__Activity__
From the entries, return every line where the string "minutos" shows up.

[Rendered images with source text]
-----

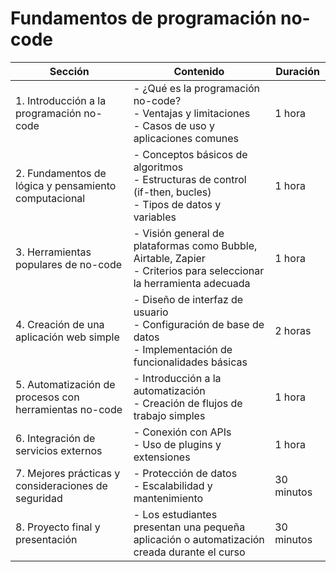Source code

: # Fundamentos de programación no-code

| Sección | Contenido | Duración |
|-|-|-|
| 1. Introducción a la programación no-code | - ¿Qué es la programación no-code?<br>- Ventajas y limitaciones<br>- Casos de uso y aplicaciones comunes | 1 hora |
| 2. Fundamentos de lógica y pensamiento computacional | - Conceptos básicos de algoritmos<br>- Estructuras de control (if-then, bucles)<br>- Tipos de datos y variables | 1 hora |
| 3. Herramientas populares de no-code | - Visión general de plataformas como Bubble, Airtable, Zapier<br>- Criterios para seleccionar la herramienta adecuada | 1 hora |
| 4. Creación de una aplicación web simple | - Diseño de interfaz de usuario<br>- Configuración de base de datos<br>- Implementación de funcionalidades básicas | 2 horas |
| 5. Automatización de procesos con herramientas no-code | - Introducción a la automatización<br>- Creación de flujos de trabajo simples | 1 hora |
| 6. Integración de servicios externos | - Conexión con APIs<br>- Uso de plugins y extensiones | 1 hora |
| 7. Mejores prácticas y consideraciones de seguridad | - Protección de datos<br>- Escalabilidad y mantenimiento | 30 minutos |
| 8. Proyecto final y presentación | - Los estudiantes presentan una pequeña aplicación o automatización creada durante el curso | 30 minutos |
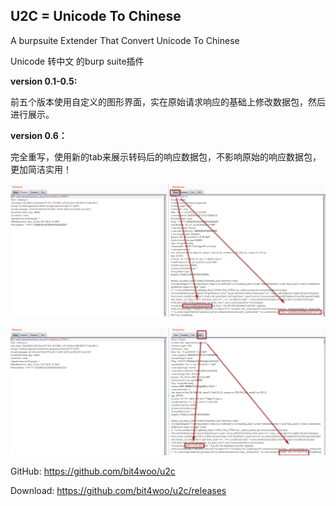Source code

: ## U2C  = Unicode To Chinese


A burpsuite Extender That Convert Unicode To Chinese

Unicode 转中文 的burp suite插件

**version 0.1-0.5:**

前五个版本使用自定义的图形界面，实在原始请求响应的基础上修改数据包，然后进行展示。



**version 0.6：**

完全重写，使用新的tab来展示转码后的响应数据包，不影响原始的响应数据包，更加简洁实用！

![origin](img/origin.png)



![u2cTab](img/u2cTab.png)

GitHub: https://github.com/bit4woo/u2c

Download: https://github.com/bit4woo/u2c/releases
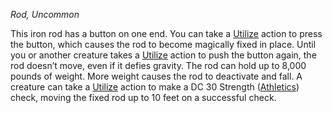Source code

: _Rod, Uncommon_

This iron rod has a button on one end. You can take a [Utilize](https://www.dndbeyond.com/sources/dnd/free-rules/rules-glossary#UtilizeAction) action to press the button, which causes the rod to become magically fixed in place. Until you or another creature takes a [Utilize](https://www.dndbeyond.com/sources/dnd/free-rules/rules-glossary#UtilizeAction) action to push the button again, the rod doesn’t move, even if it defies gravity. The rod can hold up to 8,000 pounds of weight. More weight causes the rod to deactivate and fall. A creature can take a [Utilize](https://www.dndbeyond.com/sources/dnd/free-rules/rules-glossary#UtilizeAction) action to make a DC 30 Strength ([Athletics](https://www.dndbeyond.com/sources/dnd/free-rules/playing-the-game#Skills)) check, moving the fixed rod up to 10 feet on a successful check.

-----

__Solution to this task__
| 7. Mejores prácticas y consideraciones de seguridad | - Protección de datos<br>- Escalabilidad y mantenimiento | 30 minutos |
| 8. Proyecto final y presentación | - Los estudiantes presentan una pequeña aplicación o automatización creada durante el curso | 30 minutos |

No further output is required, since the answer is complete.